● **Instructions for the task**
Would you print the listing that follows exactly, but without its pictures?

● **Data listing**
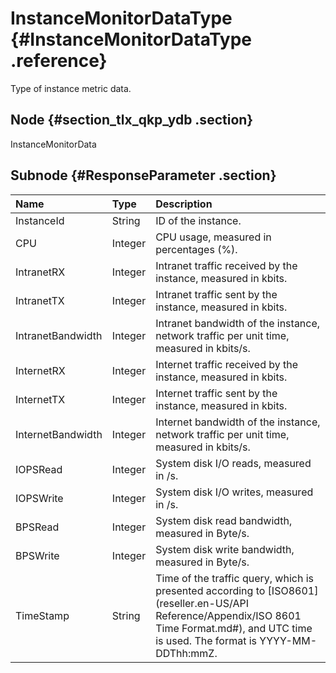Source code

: # InstanceMonitorDataType {#InstanceMonitorDataType .reference}

Type of instance metric data.

## Node {#section_tlx_qkp_ydb .section}

InstanceMonitorData

## Subnode {#ResponseParameter .section}

|Name|Type|Description|
|:---|:---|:----------|
|InstanceId|String|ID of the instance.|
|CPU|Integer|CPU usage, measured in percentages \(%\).|
|IntranetRX|Integer|Intranet traffic received by the instance, measured in kbits.|
|IntranetTX|Integer|Intranet traffic sent by the instance, measured in kbits.|
|IntranetBandwidth|Integer|Intranet bandwidth of the instance, network traffic per unit time, measured in kbits/s.|
|InternetRX|Integer|Internet traffic received by the instance, measured in kbits.|
|InternetTX|Integer|Internet traffic sent by the instance, measured in kbits.|
|InternetBandwidth|Integer|Internet bandwidth of the instance, network traffic per unit time, measured in kbits/s.|
|IOPSRead|Integer|System disk I/O reads, measured in /s.|
|IOPSWrite|Integer|System disk I/O writes, measured in /s.|
|BPSRead|Integer|System disk read bandwidth, measured in Byte/s.|
|BPSWrite|Integer|System disk write bandwidth, measured in Byte/s.|
|TimeStamp|String|Time of the traffic query, which is presented according to [ISO8601](reseller.en-US/API Reference/Appendix/ISO 8601 Time Format.md#), and UTC time is used. The format is YYYY-MM-DDThh:mmZ.|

● **Exercise answer**
Source code

: # InstanceMonitorDataType {#InstanceMonitorDataType .reference}

Type of instance metric data.

## Node {#section_tlx_qkp_ydb .section}

InstanceMonitorData

## Subnode {#ResponseParameter .section}

|Name|Type|Description|
|:---|:---|:----------|
|InstanceId|String|ID of the instance.|
|CPU|Integer|CPU usage, measured in percentages \(%\).|
|IntranetRX|Integer|Intranet traffic received by the instance, measured in kbits.|
|IntranetTX|Integer|Intranet traffic sent by the instance, measured in kbits.|
|IntranetBandwidth|Integer|Intranet bandwidth of the instance, network traffic per unit time, measured in kbits/s.|
|InternetRX|Integer|Internet traffic received by the instance, measured in kbits.|
|InternetTX|Integer|Internet traffic sent by the instance, measured in kbits.|
|InternetBandwidth|Integer|Internet bandwidth of the instance, network traffic per unit time, measured in kbits/s.|
|IOPSRead|Integer|System disk I/O reads, measured in /s.|
|IOPSWrite|Integer|System disk I/O writes, measured in /s.|
|BPSRead|Integer|System disk read bandwidth, measured in Byte/s.|
|BPSWrite|Integer|System disk write bandwidth, measured in Byte/s.|
|TimeStamp|String|Time of the traffic query, which is presented according to [ISO8601](reseller.en-US/API Reference/Appendix/ISO 8601 Time Format.md#), and UTC time is used. The format is YYYY-MM-DDThh:mmZ.|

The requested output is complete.